Try it: Each line below that includes "fictif" counts once; report the total and nothing more.

Data to examine:
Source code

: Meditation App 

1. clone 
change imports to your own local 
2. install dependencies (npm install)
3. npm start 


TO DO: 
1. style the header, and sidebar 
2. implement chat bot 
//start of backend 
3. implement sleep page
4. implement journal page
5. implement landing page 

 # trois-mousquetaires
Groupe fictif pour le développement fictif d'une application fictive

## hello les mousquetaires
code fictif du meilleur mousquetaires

Reply: 2